1. This petition arises out of an order passed by the Sub Divisional Officer (“SDO”) directing the resumption of land in the Government on the ground of breach of the condition of the order of regrant and breach of Section 63 of the Bombay Tenancy Act and Agricultural Lands Act, 1948 (now Maharashtra Tenancy and Agricultural Lands Act)(‘Tenancy Act’). Petitioner’s case:
2. The land, which is the subject matter of the proceedings, was originally Inam land, which was in the possession of one Keshav Laxman Jadhav-Sarnaik. After the death of Keshav, the names of his sons were entered in the revenue record on 24th October 1953 vide mutation entry no. 3306. On 30th April 1964, an order was passed recording the regrant of the land to the heirs and legal representatives of deceased Keshav on payment of Nazrana amount. The land was thereafter converted from Inam land to “Rayatwa Lands” on certain terms and conditions. The terms and conditions of the regrant were recorded by way of mutation entry NO. 6273 dated 8th December 1964. The members of the family of deceased Keshav sold the land to one Patel family by a registered sale deed dated 11th February 1970. Pursuant to the said sale deed, mutation entry no. 7412 was effected on 25th May 1970.
3. The petitioner-society was formed in the year 1979. The petitioner made an application to the Assistant Registrar, seeking permission to open a bank account, and by order dated 19th March 1979, permission was granted to the petitioner to open a bank account. A sale deed was executed on 14th November 1985 in favour of the petitioner in respect of the said land. Thereafter, on 7th August 1986, the petitioner society was registered, and the registration certificate was issued. The petitioner was classified as a tenant/ownership society with a total of 33 members. On 4th August 1986, a no objection certificate was issued by the Kolhapur Municipal Corporation for sanitation and health for the layout of the petitioner.
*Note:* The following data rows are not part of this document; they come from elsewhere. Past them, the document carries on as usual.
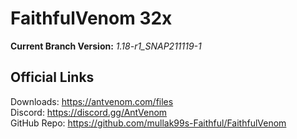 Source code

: # FaithfulVenom 32x

**Current Branch Version:** _1.18-r1_SNAP211119-1_  

## Official Links

Downloads: https://antvenom.com/files  
Discord: https://discord.gg/AntVenom  
GitHub Repo: https://github.com/mullak99s-Faithful/FaithfulVenom  
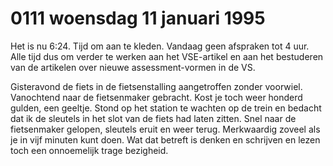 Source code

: # 0111 woensdag 11 januari 1995
Het is nu 6:24. Tijd om aan te kleden. Vandaag geen afspraken tot 4 uur. Alle tijd dus om verder te werken aan het VSE-artikel en aan het bestuderen van de artikelen over nieuwe assessment-vormen in de VS.

Gisteravond de fiets in de fietsenstalling aangetroffen zonder voorwiel. Vanochtend naar de fietsenmaker gebracht. Kost je toch weer honderd gulden, een geeltje. Stond op het station te wachten op de trein en bedacht dat ik de sleutels in het slot van de fiets had laten zitten. Snel naar de fietsenmaker gelopen, sleutels eruit en weer terug. Merkwaardig zoveel als je in vijf minuten kunt doen. Wat dat betreft is denken en schrijven en lezen toch een onnoemelijk trage bezigheid.
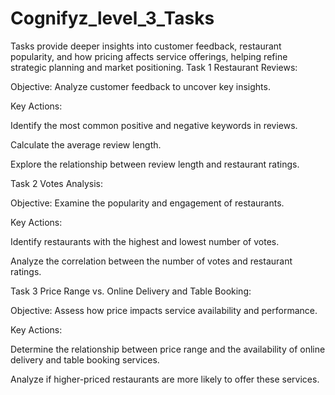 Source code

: # Cognifyz_level_3_Tasks
Tasks provide deeper insights into customer feedback, restaurant popularity, and how pricing affects service offerings, helping refine strategic planning and market positioning.
Task 1 Restaurant Reviews:

Objective: Analyze customer feedback to uncover key insights.

Key Actions:

Identify the most common positive and negative keywords in reviews.

Calculate the average review length.

Explore the relationship between review length and restaurant ratings.

Task 2 Votes Analysis:

Objective: Examine the popularity and engagement of restaurants.

Key Actions:

Identify restaurants with the highest and lowest number of votes.

Analyze the correlation between the number of votes and restaurant ratings.

Task 3 Price Range vs. Online Delivery and Table Booking:

Objective: Assess how price impacts service availability and performance.

Key Actions:

Determine the relationship between price range and the availability of online delivery and table booking services.

Analyze if higher-priced restaurants are more likely to offer these services.
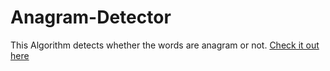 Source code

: # Anagram-Detector
 This Algorithm detects whether the words are anagram or not.
<a href="https://anagram-detector.surge.sh/">Check it out here</a>

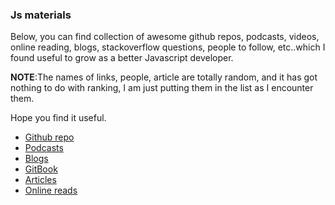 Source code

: ### Js materials

Below, you can find collection of awesome github repos, podcasts, videos, online reading, blogs, stackoverflow questions, people to follow, etc..which I found useful to grow as a better Javascript developer. 

__NOTE__:The names of links, people, article are totally random, and it has got nothing to do with ranking, I am just putting them in the list as I encounter them. 

Hope you find it useful.

* [Github repo](https://github.com/anirudh-modi/JS-essentials/blob/master/Js-materials/github%20repos.md)
* [Podcasts](https://github.com/anirudh-modi/JS-essentials/blob/master/Js-materials/podcasts.md)
* [Blogs](https://github.com/anirudh-modi/JS-essentials/blob/master/Js-materials/blogs.md)
* [GitBook](https://github.com/anirudh-modi/JS-essentials/blob/master/Js-materials/gitbooks.md)
* [Articles](https://github.com/anirudh-modi/JS-essentials/blob/master/Js-materials/articles.md)
* [Online reads](https://github.com/anirudh-modi/JS-essentials/blob/master/Js-materials/onlineReads.md)
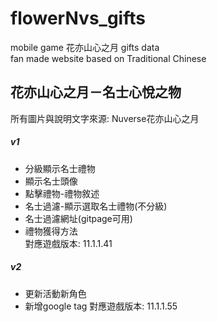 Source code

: # flowerNvs_gifts
mobile game 花亦山心之月 gifts data  
fan made website based on Traditional Chinese  

## 花亦山心之月－名士心悅之物  
所有圖片與說明文字來源: Nuverse花亦山心之月  
##### v1
- 分級顯示名士禮物  
- 顯示名士頭像  
- 點擊禮物-禮物敘述  
- 名士過濾-顯示選取名士禮物(不分級)  
- 名士過濾網址(gitpage可用)  
- 禮物獲得方法  
對應遊戲版本: 11.1.1.41
##### v2
- 更新活動新角色
- 新增google tag
對應遊戲版本: 11.1.1.55
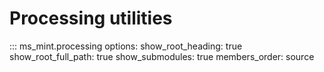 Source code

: # Processing utilities
::: ms_mint.processing
options:
  show_root_heading: true
  show_root_full_path: true
  show_submodules: true
  members_order: source
     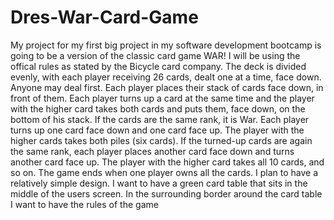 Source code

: # Dres-War-Card-Game

My project for my first big project in my software development bootcamp is going to be a version of the classic card game WAR!
I will be using the offical rules as stated by the Bicycle card company.
The deck is divided evenly, with each player receiving 26 cards, dealt one at a time, face down. Anyone may deal first. Each player places their stack of cards face down, in front of them.
Each player turns up a card at the same time and the player with the higher card takes both cards and puts them, face down, on the bottom of his stack.
If the cards are the same rank, it is War. Each player turns up one card face down and one card face up. The player with the higher cards takes both piles (six cards). If the turned-up cards are again the same rank, each player places another card face down and turns another card face up. The player with the higher card takes all 10 cards, and so on.
The game ends when one player owns all the cards.
I plan to have a relatively simple design.
I want to have a green card table that sits in the middle of the users screen.
In the surrounding border around the card table I want to have the rules of the game
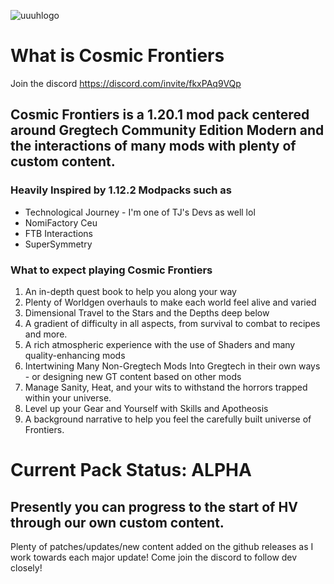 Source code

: ![uuuhlogo](https://github.com/Frontiers-PackForge/CosmicFrontiers/assets/46772882/be7e0694-9b1b-473d-a3cc-adcf04661689)

# What is Cosmic Frontiers
Join the discord https://discord.com/invite/fkxPAq9VQp
## Cosmic Frontiers is a 1.20.1 mod pack centered around Gregtech Community Edition Modern and the interactions of many mods with plenty of custom content.

### Heavily Inspired by 1.12.2 Modpacks such as

* Technological Journey - I'm one of TJ's Devs as well lol
* NomiFactory Ceu
* FTB Interactions
* SuperSymmetry

### What to expect playing Cosmic Frontiers
1. An in-depth quest book to help you along your way
2. Plenty of Worldgen overhauls to make each world feel alive and varied
3. Dimensional Travel to the Stars and the Depths deep below
4. A gradient of difficulty in all aspects, from survival to combat to recipes and more.
5. A rich atmospheric experience with the use of Shaders and many quality-enhancing mods
6. Intertwining Many Non-Gregtech Mods Into Gregtech in their own ways - or designing new GT content based on other mods
7. Manage Sanity, Heat, and your wits to withstand the horrors trapped within your universe.
8. Level up your Gear and Yourself with Skills and Apotheosis
9. A background narrative to help you feel the carefully built universe of Frontiers. 


# Current Pack Status: ALPHA 
## Presently you can progress to the start of HV through our own custom content. 
Plenty of patches/updates/new content added on the github releases as I work towards each major update!
Come join the discord to follow dev closely!





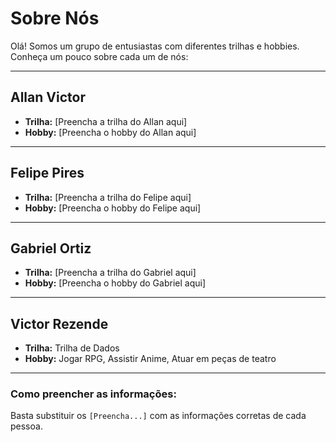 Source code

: # Sobre Nós

Olá! Somos um grupo de entusiastas com diferentes trilhas e hobbies. Conheça um pouco sobre cada um de nós:

---

## Allan Victor

* **Trilha:** [Preencha a trilha do Allan aqui]
* **Hobby:** [Preencha o hobby do Allan aqui]

---

## Felipe Pires

* **Trilha:** [Preencha a trilha do Felipe aqui]
* **Hobby:** [Preencha o hobby do Felipe aqui]

---

## Gabriel Ortiz

* **Trilha:** [Preencha a trilha do Gabriel aqui]
* **Hobby:** [Preencha o hobby do Gabriel aqui]

---

<h2>Victor Rezende</h2>

* **Trilha:** Trilha de Dados
* **Hobby:** Jogar RPG, Assistir Anime, Atuar em peças de teatro

---

### Como preencher as informações:

Basta substituir os `[Preencha...]` com as informações corretas de cada pessoa.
A mutation entry no. 13212 was effected on 4th April 1987 for recording the name of the petitioner as proposed society in respect of the subject land. By way of mutation entry no. 16139, the name of the petitioner was corrected in the revenue record by removing the word ‘proposed’. The corporation thereafter sanctioned a layout plan for 33 plots for the members of the petitioner in the subject land. As per the sanctioned layout, the society allotted plots to 33 members and handed over actual physical possession of the respective plots.
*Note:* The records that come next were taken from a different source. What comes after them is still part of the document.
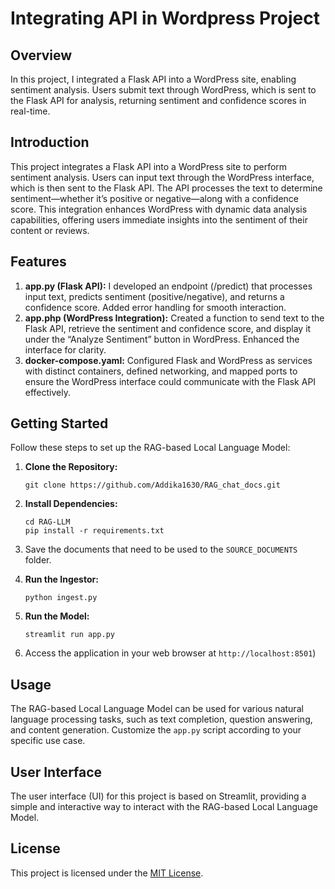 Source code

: <!DOCTYPE html>
<html>
<body>

  <h1>Integrating API in Wordpress Project</h1>

  <h2>Overview</h2>

  <p>In this project, I integrated a Flask API into a WordPress site, enabling sentiment analysis. Users submit text through WordPress, which is sent to the Flask API for analysis, returning sentiment and confidence scores in real-time.</p>

  <h2>Introduction</h2>

  <p>This project integrates a Flask API into a WordPress site to perform sentiment analysis. Users can input text through the WordPress interface, which is then sent to the Flask API. The API processes the text to determine sentiment—whether it’s positive or negative—along with a confidence score. This integration enhances WordPress with dynamic data analysis capabilities, offering users immediate insights into the sentiment of their content or reviews.</p>

  <h2>Features</h2>

  <ol>
    <li><strong>app.py (Flask API):</strong> I developed an endpoint (/predict) that processes input text, predicts sentiment (positive/negative), and returns a confidence score. Added error handling for smooth interaction.</li>
    <li><strong>app.php (WordPress Integration):</strong> Created a function to send text to the Flask API, retrieve the sentiment and confidence score, and display it under the “Analyze Sentiment” button in WordPress. Enhanced the interface for clarity.</li>
    <li><strong>docker-compose.yaml:</strong> Configured Flask and WordPress as services with distinct containers, defined networking, and mapped ports to ensure the WordPress interface could communicate with the Flask API effectively.</li>
  </ol>

  <h2>Getting Started</h2>

  <p>Follow these steps to set up the RAG-based Local Language Model:</p>

  <ol>
    <li><strong>Clone the Repository:</strong></li>
    <pre><code>git clone https://github.com/Addika1630/RAG_chat_docs.git</code></pre>
    <li><strong>Install Dependencies:</strong></li>
    <pre><code>cd RAG-LLM
pip install -r requirements.txt</code></pre>
    <li><p>Save the documents that need to be used to the <code>SOURCE_DOCUMENTS</code> folder.</p></li>
    <li><strong>Run the Ingestor:</strong></li>
    <pre><code>python ingest.py</code></pre>
    <li><strong>Run the Model:</strong></li>
    <pre><code>streamlit run app.py</code></pre>
    <li>Access the application in your web browser at <code>http://localhost:8501</code>)</li>
  </ol>

  <h2>Usage</h2>

  <p>The RAG-based Local Language Model can be used for various natural language processing tasks, such as text completion, question answering, and content generation. Customize the <code>app.py</code> script according to your specific use case.</p>

  <h2>User Interface</h2>

  <p>The user interface (UI) for this project is based on Streamlit, providing a simple and interactive way to interact with the RAG-based Local Language Model.</p>

  <h2>License</h2>

  <p>This project is licensed under the <a href="LICENSE">MIT License</a>.</p>

  

</body>

</html>

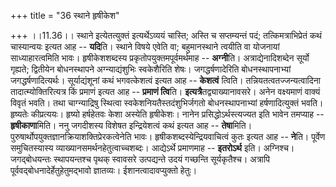 +++
title = "36 स्थाने हृषीकेश"

+++
।।11.36।। स्थाने इत्येतत्युक्तं इत्यर्थेऽव्ययं चास्ति; अस्ति च
सप्तम्यन्तं पदं; तत्किमत्राभिप्रेतं कथं चास्यान्वयः इत्यत आह --
**यदि**ति। स्थाने विषये एवेति वा; बहुमानस्थाने त्वयीति वा योजनायां
साध्याहारत्वमिति भावः। हृषीकेशशब्दस्य प्रकृतोपयुक्तमपूर्वमर्थमाह --
**अग्नी**ति। अत्राद्येनादिशब्देन सूर्यो गृह्यते; द्वितीयेन बोधनस्थापने
अग्न्याद्यंशुभिः स्वकेशैरिति शेषः। जगद्धर्षणादेरिति बोधनस्थापनाभ्यां
जगद्धर्षणादित्यर्थः। सूर्याद्यंशूनां कथं भगवत्केशत्वं इत्यत आह --
**केशत्वं** त्विति। तन्नियतत्वतज्जन्यत्वादिना तादात्म्योक्तिरित्यत्र किं
प्रमाणं इत्यत आह -- **प्रमाणं त्वि**ति। **इत्यत्रै**तद्व्याख्यानावसरे।
अनेन वक्ष्यमाणं वाक्यं विवृतं भवति। तथा चाग्न्याद्रिषु स्थित्वा
स्वकेशनियतैस्तदंशुभिर्जगतो बोधनस्थापनाभ्यां हर्षणादित्युक्तं भवति।
हृष्यतेः कीप्रत्ययः। हृष्यो हर्षहेतवः केशा अस्येति हृषीकेशः। नानेन
प्रसिद्धोऽर्थस्त्यज्यत इति भावेन तमप्याह -- **हृषीकाणा**मिति। ननु
जगदीशस्य विशेषत इन्द्रियेशत्वं कथं इत्यत आह -- **तेषा**मिति।
पुरुषार्थोपयुक्तज्ञानक्रियाशक्तिप्रेरकत्वेनेति भावः।
हृषीकशब्दस्येन्द्रियवाचित्वं कुतः इत्यत आह -- **ने**ति। पूर्वेण
समुचितस्यास्य व्याख्यानसमर्थनहेतुत्वाच्चशब्दः। आद्येऽर्थे प्रमाणमाह --
**इतरोऽर्थ** इति। अग्निश्च। जगद्बोधयन्तः स्थापयन्तश्च पृथक् स्वावसरे
उत्पद्यन्ते उदयं गच्छन्ति सूर्यकृतैश्च। अत्रापि
पूर्ववद्बोधनादेर्हेतुहेतुमद्भावो ज्ञातव्यः। ईशानत्वादावप्युक्तो हेतुः।
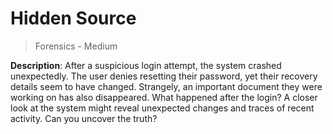 # Hidden Source

> Forensics - Medium

**Description**: After a suspicious login attempt, the system crashed unexpectedly. The user denies resetting their password, yet their recovery details seem to have changed. Strangely, an important document they were working on has also disappeared. What happened after the login? A closer look at the system might reveal unexpected changes and traces of recent activity. Can you uncover the truth?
4. Members of the society made an application to enter their names in the revenue record with respect to the respective plots allotted to them. By mutation entry no.16950, the names of the members were entered into the revenue record on 21st July 1994 as against their respective allotment of plots. On 7th November 1988, a few members of the petitioner applied for the conversion of their respective plots to non-agricultural use. Since there was no response received on the said application, the petitioner considered it as deemed permission under Section 44(3) of the Maharashtra Land Revenue Code 1966 (“MLRC”). By order dated 13th 1989, the learned Collector passed an order granting permission for non-agricultural use for plot no. 7, and by order dated 21st December 1990, permission for non-agricultural use was granted for another plot no. 29.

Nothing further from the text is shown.